Kiedy Monika Bielawska miała zaledwie półtora roku, została uprowadzona z wózka dziecięcego pozostawionego przed apteką przez babcię. Od tego momentu nie było wiadomo, co się stało z dzieckiem. Za porwanie na 15 lat więzienia skazano ojca dziewczynki. Policja z Legnicy potwierdziła, że niedawno zgłosiła się do nich 27-latka z USA, która twierdzi, że wpadła na trop wskazujący, że to jej przydarzyła się ta dramatyczna historia sprzed lat.
W 1994 roku sprawą Moniki Bielawskiej żyła cała Polska.

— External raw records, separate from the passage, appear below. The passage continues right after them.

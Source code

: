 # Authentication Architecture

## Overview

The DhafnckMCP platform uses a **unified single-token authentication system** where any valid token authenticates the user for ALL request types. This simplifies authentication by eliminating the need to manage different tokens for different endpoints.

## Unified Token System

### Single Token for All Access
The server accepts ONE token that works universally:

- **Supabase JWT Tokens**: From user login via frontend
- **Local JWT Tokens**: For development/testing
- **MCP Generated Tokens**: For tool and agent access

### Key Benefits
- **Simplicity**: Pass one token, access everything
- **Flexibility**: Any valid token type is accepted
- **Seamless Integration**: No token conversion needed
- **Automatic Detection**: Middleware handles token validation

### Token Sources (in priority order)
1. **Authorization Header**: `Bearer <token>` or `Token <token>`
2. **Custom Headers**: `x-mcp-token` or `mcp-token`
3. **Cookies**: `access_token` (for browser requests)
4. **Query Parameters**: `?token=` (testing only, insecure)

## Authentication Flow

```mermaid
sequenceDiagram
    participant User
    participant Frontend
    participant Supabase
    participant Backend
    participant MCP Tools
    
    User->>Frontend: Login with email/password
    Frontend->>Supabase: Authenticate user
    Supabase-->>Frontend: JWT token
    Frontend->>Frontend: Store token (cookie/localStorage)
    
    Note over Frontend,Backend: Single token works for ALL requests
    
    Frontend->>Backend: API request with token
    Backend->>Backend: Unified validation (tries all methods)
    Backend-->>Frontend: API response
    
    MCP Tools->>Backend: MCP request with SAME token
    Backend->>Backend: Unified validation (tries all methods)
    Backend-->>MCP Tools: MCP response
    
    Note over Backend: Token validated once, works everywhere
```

Półtoraroczna dziewczynka zniknęła sprzed jednej z legnickich aptek, kiedy jej dziadkowie kupowali dla niej leki.
Potem sytuacja skomplikowała się jeszcze bardziej, bo okazało się, że w sprawę porwania dziecka zamieszany jest jej ojciec, który wielokrotnie zmieniał zeznania (twierdził, że zabił córkę i zakopał jej ciało, a potem, że to nieprawda i jest zupełnie niewinny).

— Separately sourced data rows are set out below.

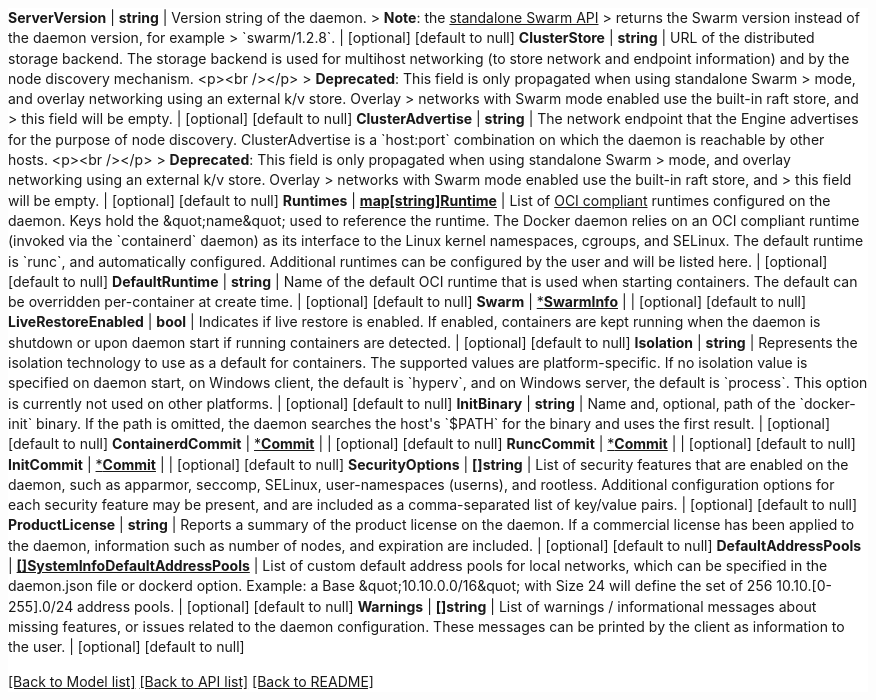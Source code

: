 **ServerVersion** | **string** | Version string of the daemon.  &gt; **Note**: the [standalone Swarm API](/swarm/swarm-api/) &gt; returns the Swarm version instead of the daemon  version, for example &gt; &#x60;swarm/1.2.8&#x60;.  | [optional] [default to null]
**ClusterStore** | **string** | URL of the distributed storage backend.   The storage backend is used for multihost networking (to store network and endpoint information) and by the node discovery mechanism.  &lt;p&gt;&lt;br /&gt;&lt;/p&gt;  &gt; **Deprecated**: This field is only propagated when using standalone Swarm &gt; mode, and overlay networking using an external k/v store. Overlay &gt; networks with Swarm mode enabled use the built-in raft store, and &gt; this field will be empty.  | [optional] [default to null]
**ClusterAdvertise** | **string** | The network endpoint that the Engine advertises for the purpose of node discovery. ClusterAdvertise is a &#x60;host:port&#x60; combination on which the daemon is reachable by other hosts.  &lt;p&gt;&lt;br /&gt;&lt;/p&gt;  &gt; **Deprecated**: This field is only propagated when using standalone Swarm &gt; mode, and overlay networking using an external k/v store. Overlay &gt; networks with Swarm mode enabled use the built-in raft store, and &gt; this field will be empty.  | [optional] [default to null]
**Runtimes** | [**map[string]Runtime**](Runtime.md) | List of [OCI compliant](https://github.com/opencontainers/runtime-spec) runtimes configured on the daemon. Keys hold the \&quot;name\&quot; used to reference the runtime.  The Docker daemon relies on an OCI compliant runtime (invoked via the &#x60;containerd&#x60; daemon) as its interface to the Linux kernel namespaces, cgroups, and SELinux.  The default runtime is &#x60;runc&#x60;, and automatically configured. Additional runtimes can be configured by the user and will be listed here.  | [optional] [default to null]
**DefaultRuntime** | **string** | Name of the default OCI runtime that is used when starting containers.  The default can be overridden per-container at create time.  | [optional] [default to null]
**Swarm** | [***SwarmInfo**](SwarmInfo.md) |  | [optional] [default to null]
**LiveRestoreEnabled** | **bool** | Indicates if live restore is enabled.  If enabled, containers are kept running when the daemon is shutdown or upon daemon start if running containers are detected.  | [optional] [default to null]
**Isolation** | **string** | Represents the isolation technology to use as a default for containers. The supported values are platform-specific.  If no isolation value is specified on daemon start, on Windows client, the default is &#x60;hyperv&#x60;, and on Windows server, the default is &#x60;process&#x60;.  This option is currently not used on other platforms.  | [optional] [default to null]
**InitBinary** | **string** | Name and, optional, path of the &#x60;docker-init&#x60; binary.  If the path is omitted, the daemon searches the host&#39;s &#x60;$PATH&#x60; for the binary and uses the first result.  | [optional] [default to null]
**ContainerdCommit** | [***Commit**](Commit.md) |  | [optional] [default to null]
**RuncCommit** | [***Commit**](Commit.md) |  | [optional] [default to null]
**InitCommit** | [***Commit**](Commit.md) |  | [optional] [default to null]
**SecurityOptions** | **[]string** | List of security features that are enabled on the daemon, such as apparmor, seccomp, SELinux, user-namespaces (userns), and rootless.  Additional configuration options for each security feature may be present, and are included as a comma-separated list of key/value pairs.  | [optional] [default to null]
**ProductLicense** | **string** | Reports a summary of the product license on the daemon.  If a commercial license has been applied to the daemon, information such as number of nodes, and expiration are included.  | [optional] [default to null]
**DefaultAddressPools** | [**[]SystemInfoDefaultAddressPools**](SystemInfo_DefaultAddressPools.md) | List of custom default address pools for local networks, which can be specified in the daemon.json file or dockerd option.  Example: a Base \&quot;10.10.0.0/16\&quot; with Size 24 will define the set of 256 10.10.[0-255].0/24 address pools.  | [optional] [default to null]
**Warnings** | **[]string** | List of warnings / informational messages about missing features, or issues related to the daemon configuration.  These messages can be printed by the client as information to the user.  | [optional] [default to null]

[[Back to Model list]](../README.md#documentation-for-models) [[Back to API list]](../README.md#documentation-for-api-endpoints) [[Back to README]](../README.md)


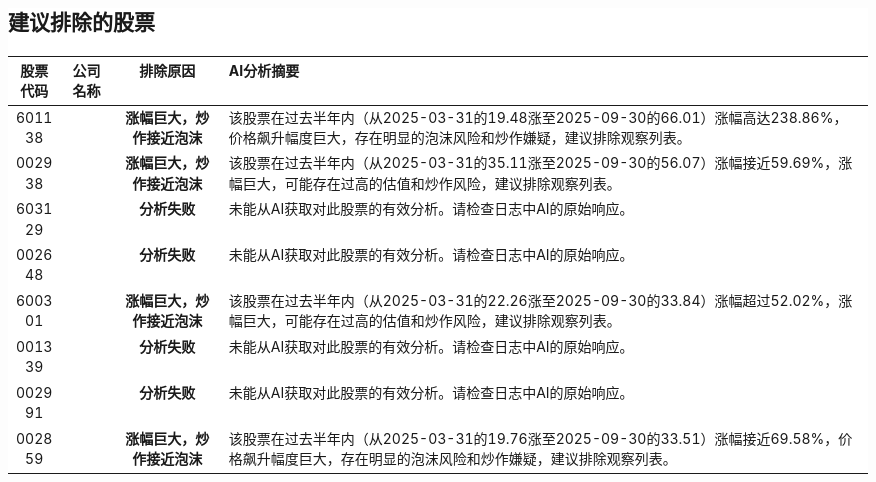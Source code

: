 ## 建议排除的股票

| 股票代码 | 公司名称 | 排除原因 | AI分析摘要 |
|:---:|:---:|:---:|:---|
| 601138 |  | **涨幅巨大，炒作接近泡沫** | 该股票在过去半年内（从2025-03-31的19.48涨至2025-09-30的66.01）涨幅高达238.86%，价格飙升幅度巨大，存在明显的泡沫风险和炒作嫌疑，建议排除观察列表。 |
| 002938 |  | **涨幅巨大，炒作接近泡沫** | 该股票在过去半年内（从2025-03-31的35.11涨至2025-09-30的56.07）涨幅接近59.69%，涨幅巨大，可能存在过高的估值和炒作风险，建议排除观察列表。 |
| 603129 |  | **分析失败** | 未能从AI获取对此股票的有效分析。请检查日志中AI的原始响应。 |
| 002648 |  | **分析失败** | 未能从AI获取对此股票的有效分析。请检查日志中AI的原始响应。 |
| 600301 |  | **涨幅巨大，炒作接近泡沫** | 该股票在过去半年内（从2025-03-31的22.26涨至2025-09-30的33.84）涨幅超过52.02%，涨幅巨大，可能存在过高的估值和炒作风险，建议排除观察列表。 |
| 001339 |  | **分析失败** | 未能从AI获取对此股票的有效分析。请检查日志中AI的原始响应。 |
| 002991 |  | **分析失败** | 未能从AI获取对此股票的有效分析。请检查日志中AI的原始响应。 |
| 002859 |  | **涨幅巨大，炒作接近泡沫** | 该股票在过去半年内（从2025-03-31的19.76涨至2025-09-30的33.51）涨幅接近69.58%，价格飙升幅度巨大，存在明显的泡沫风险和炒作嫌疑，建议排除观察列表。 |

Mężczyznę w 2009 roku ostatecznie skazano na 15 lat pozbawienia wolności. Dotąd nie udało się jednak wyjaśnić, gdzie może przebywać porwana dziewczynka.

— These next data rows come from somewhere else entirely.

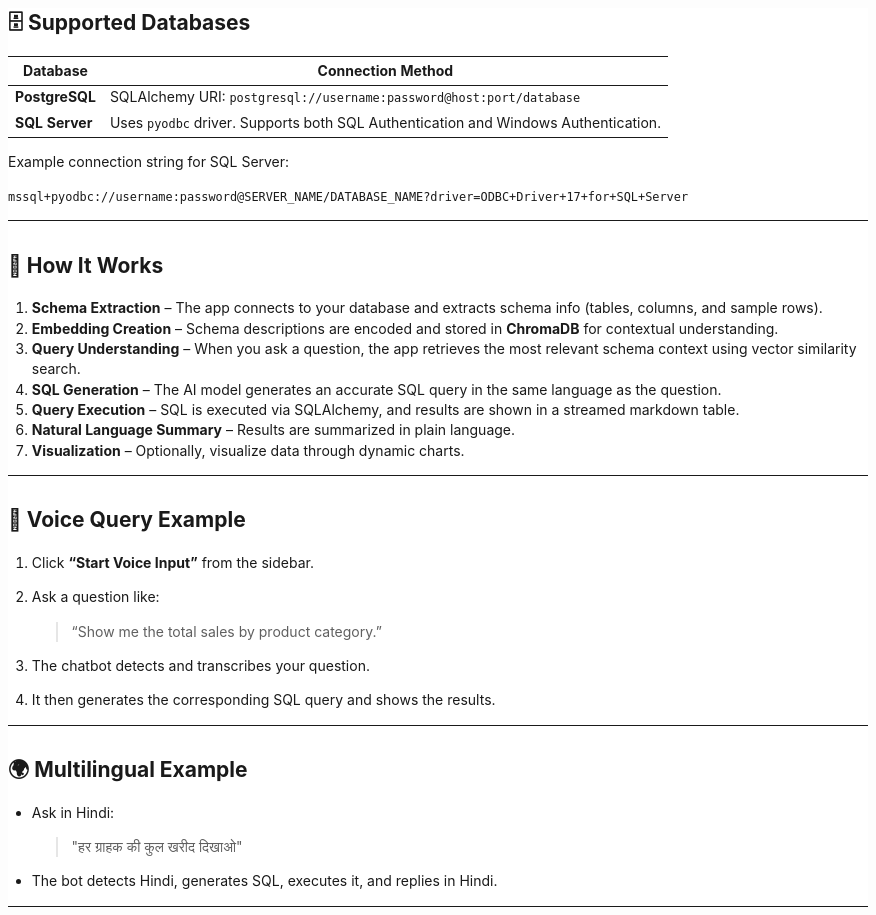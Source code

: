 
## 🗄️ Supported Databases

| Database       | Connection Method                                                                  |
| -------------- | ---------------------------------------------------------------------------------- |
| **PostgreSQL** | SQLAlchemy URI: `postgresql://username:password@host:port/database`                |
| **SQL Server** | Uses `pyodbc` driver. Supports both SQL Authentication and Windows Authentication. |

Example connection string for SQL Server:

```bash
mssql+pyodbc://username:password@SERVER_NAME/DATABASE_NAME?driver=ODBC+Driver+17+for+SQL+Server
```

---

## 🧠 How It Works

1. **Schema Extraction** – The app connects to your database and extracts schema info (tables, columns, and sample rows).
2. **Embedding Creation** – Schema descriptions are encoded and stored in **ChromaDB** for contextual understanding.
3. **Query Understanding** – When you ask a question, the app retrieves the most relevant schema context using vector similarity search.
4. **SQL Generation** – The AI model generates an accurate SQL query in the same language as the question.
5. **Query Execution** – SQL is executed via SQLAlchemy, and results are shown in a streamed markdown table.
6. **Natural Language Summary** – Results are summarized in plain language.
7. **Visualization** – Optionally, visualize data through dynamic charts.

---

## 🎤 Voice Query Example

1. Click **“Start Voice Input”** from the sidebar.
2. Ask a question like:

   > “Show me the total sales by product category.”
3. The chatbot detects and transcribes your question.
4. It then generates the corresponding SQL query and shows the results.

---

## 🌍 Multilingual Example

* Ask in Hindi:

  > "हर ग्राहक की कुल खरीद दिखाओ"
* The bot detects Hindi, generates SQL, executes it, and replies in Hindi.

---
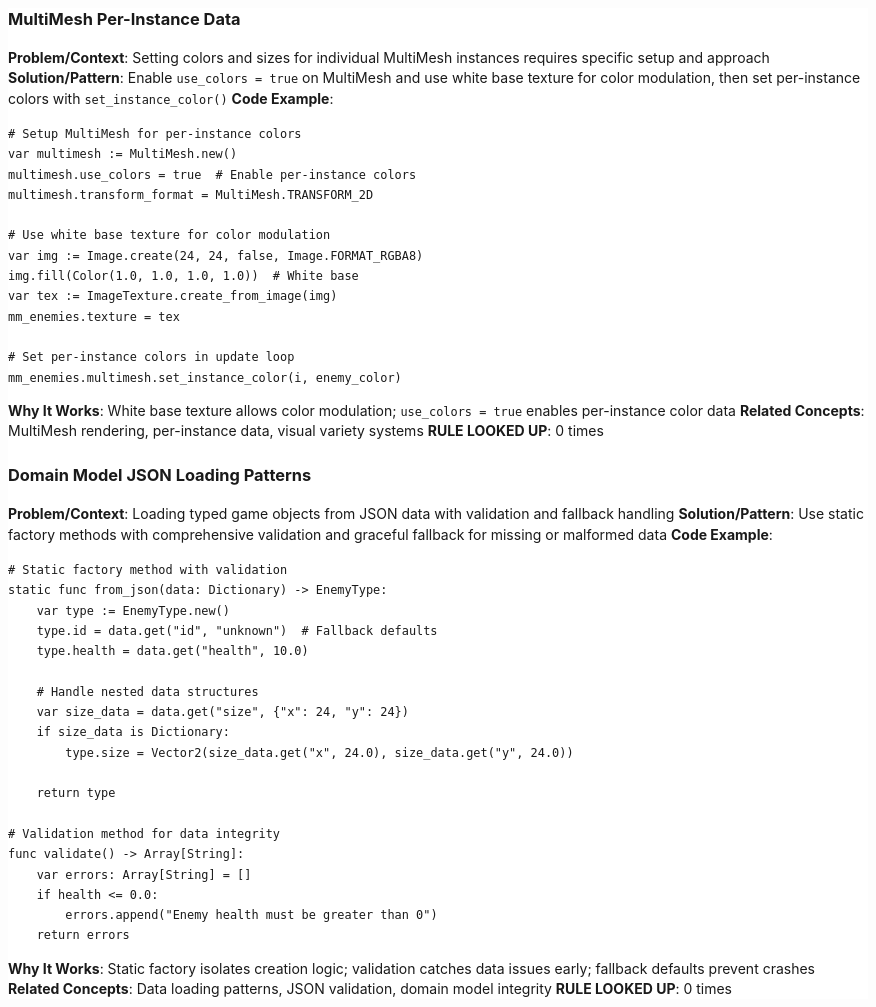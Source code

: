 ### MultiMesh Per-Instance Data
**Problem/Context**: Setting colors and sizes for individual MultiMesh instances requires specific setup and approach
**Solution/Pattern**: Enable `use_colors = true` on MultiMesh and use white base texture for color modulation, then set per-instance colors with `set_instance_color()`
**Code Example**:
```gdscript
# Setup MultiMesh for per-instance colors
var multimesh := MultiMesh.new()
multimesh.use_colors = true  # Enable per-instance colors
multimesh.transform_format = MultiMesh.TRANSFORM_2D

# Use white base texture for color modulation
var img := Image.create(24, 24, false, Image.FORMAT_RGBA8)
img.fill(Color(1.0, 1.0, 1.0, 1.0))  # White base
var tex := ImageTexture.create_from_image(img)
mm_enemies.texture = tex

# Set per-instance colors in update loop
mm_enemies.multimesh.set_instance_color(i, enemy_color)
```
**Why It Works**: White base texture allows color modulation; `use_colors = true` enables per-instance color data
**Related Concepts**: MultiMesh rendering, per-instance data, visual variety systems
**RULE LOOKED UP**: 0 times

### Domain Model JSON Loading Patterns
**Problem/Context**: Loading typed game objects from JSON data with validation and fallback handling
**Solution/Pattern**: Use static factory methods with comprehensive validation and graceful fallback for missing or malformed data
**Code Example**:
```gdscript
# Static factory method with validation
static func from_json(data: Dictionary) -> EnemyType:
    var type := EnemyType.new()
    type.id = data.get("id", "unknown")  # Fallback defaults
    type.health = data.get("health", 10.0)
    
    # Handle nested data structures
    var size_data = data.get("size", {"x": 24, "y": 24})
    if size_data is Dictionary:
        type.size = Vector2(size_data.get("x", 24.0), size_data.get("y", 24.0))
    
    return type

# Validation method for data integrity
func validate() -> Array[String]:
    var errors: Array[String] = []
    if health <= 0.0:
        errors.append("Enemy health must be greater than 0")
    return errors
```
**Why It Works**: Static factory isolates creation logic; validation catches data issues early; fallback defaults prevent crashes
**Related Concepts**: Data loading patterns, JSON validation, domain model integrity
**RULE LOOKED UP**: 0 times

Zniknęła z wózka dziecięcego pod apteką w Legnicy. Odnalazła się po 26 latach w USA?
Interpol poinformował policjantów z Legnicy o zgłoszeniu od 27-latki ze Stanów Zjednoczonych, która niedawno dowiedziała się, że została adoptowana. Kobieta do "USA trafiła najprawdopodobniej przez Ukrainę".
Służby wszczęły ponownie śledztwo w tej sprawie, by można było przeprowadzić testy genetyczne, dzięki którym ostatecznie wyjaśni się, czy rzeczywiście chodzi o zaginioną przed laty Monikę Bielawską.
Babcia dziewczynki – Julia Markowska – potwierdza, że matka uprowadzonej dziewczynki, która obecnie pracuje w Niemczech, została poproszona o próbki DNA. Dopiero w ciągu kilku najbliższych tygodni mają zostać przedstawione ich wyniki, ponieważ ze względu na pandemię covid-19 przyjazd kobiety do rodzinnej Legnicy jest utrudniony.